Let's Talk


j0447731As I work on my manuscript, From Winter to Spring, I am reminded of how often throughout our lifetime we are required to make an ending.

It isn’t just when death enters our sphere of existence, but when we leave one timeline behind and enter a new time zone.

Endings close a door to the past. It’s crossing the River Jordan into a new world.

When the children of Israel reached the banks of the roaring Jordan River after wandering forty years in the desert because they weren’t willing to cross that river the first time, they were once again faced with a choice.

Do I go back to the desert I am familiar with, or do I cross into a land that holds promise and a new way of life? This can be scary because we knew the desert we were in; we don’t know what lies ahead of us. And intuitively we know we are not going back.
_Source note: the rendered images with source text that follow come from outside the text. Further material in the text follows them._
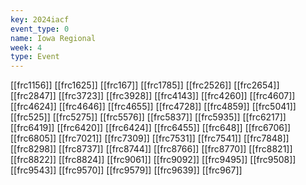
 ```yaml
---
key: 2024iacf
event_type: 0
name: Iowa Regional
week: 4
type: Event
---
```

[[frc1156]]
[[frc1625]]
[[frc167]]
[[frc1785]]
[[frc2526]]
[[frc2654]]
[[frc2847]]
[[frc3723]]
[[frc3928]]
[[frc4143]]
[[frc4260]]
[[frc4607]]
[[frc4624]]
[[frc4646]]
[[frc4655]]
[[frc4728]]
[[frc4859]]
[[frc5041]]
[[frc525]]
[[frc5275]]
[[frc5576]]
[[frc5837]]
[[frc5935]]
[[frc6217]]
[[frc6419]]
[[frc6420]]
[[frc6424]]
[[frc6455]]
[[frc648]]
[[frc6706]]
[[frc6805]]
[[frc7021]]
[[frc7309]]
[[frc7531]]
[[frc7541]]
[[frc7848]]
[[frc8298]]
[[frc8737]]
[[frc8744]]
[[frc8766]]
[[frc8770]]
[[frc8821]]
[[frc8822]]
[[frc8824]]
[[frc9061]]
[[frc9092]]
[[frc9495]]
[[frc9508]]
[[frc9543]]
[[frc9570]]
[[frc9579]]
[[frc9639]]
[[frc967]]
Change requires making an ending that closes one chapter of our life so we can start a new one. Sometimes we initiate that ending.  Its when we didn’t initiate it that we hold the door open as long as we can in case we want to go back to what was predictable. Sometimes we put a door stop in it as we cautiously move forward toward a new reality so we can go back if we want to. But there is no going back. An ending is just that – an ending.

Endings can create questions, uncertainty and anxiety.  I know who I was – who am I now? I was comfortable in my old existence, will I be as comfortable now? I knew what to expect before this change; but I don’t know what to expect in the new reality I am stepping into.  
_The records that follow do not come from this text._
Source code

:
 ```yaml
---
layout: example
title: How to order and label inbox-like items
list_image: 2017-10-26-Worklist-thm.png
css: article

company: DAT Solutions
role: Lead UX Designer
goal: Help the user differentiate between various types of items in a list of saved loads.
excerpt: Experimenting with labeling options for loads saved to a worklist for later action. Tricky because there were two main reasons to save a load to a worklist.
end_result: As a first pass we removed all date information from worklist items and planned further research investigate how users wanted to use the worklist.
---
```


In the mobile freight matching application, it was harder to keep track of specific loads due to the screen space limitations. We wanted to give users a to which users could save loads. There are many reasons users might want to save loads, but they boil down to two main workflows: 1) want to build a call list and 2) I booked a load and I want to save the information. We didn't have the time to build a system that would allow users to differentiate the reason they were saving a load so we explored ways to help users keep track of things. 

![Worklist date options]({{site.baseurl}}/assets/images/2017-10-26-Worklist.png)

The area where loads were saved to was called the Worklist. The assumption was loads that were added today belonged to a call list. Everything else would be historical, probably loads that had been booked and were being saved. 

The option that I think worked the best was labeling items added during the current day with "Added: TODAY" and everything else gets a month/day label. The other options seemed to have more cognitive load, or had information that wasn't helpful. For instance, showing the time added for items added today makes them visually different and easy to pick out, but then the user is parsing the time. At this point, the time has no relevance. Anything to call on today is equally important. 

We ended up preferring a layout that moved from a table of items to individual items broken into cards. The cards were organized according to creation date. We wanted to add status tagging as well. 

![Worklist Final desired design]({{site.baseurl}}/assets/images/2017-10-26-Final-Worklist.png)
 As we shift our focus from the past to the future we have the opportunity to learn new things about ourselves – not just who we were but who we can become. 

Spend some time alone reflecting and exploring during this transitonal time period between ending and new beginning. It is here where we make new discoveries about ourselves, explore new options and create new goals.  

It is estimated that a major life transition can take anywhere from eighteen months to four years to complete. We often get impatient and want to quickly move forward.  But if we do, we lose the opportunity to grieve our ending, discover new dimensions of ourselves and use them as the building blocks for any new beginning.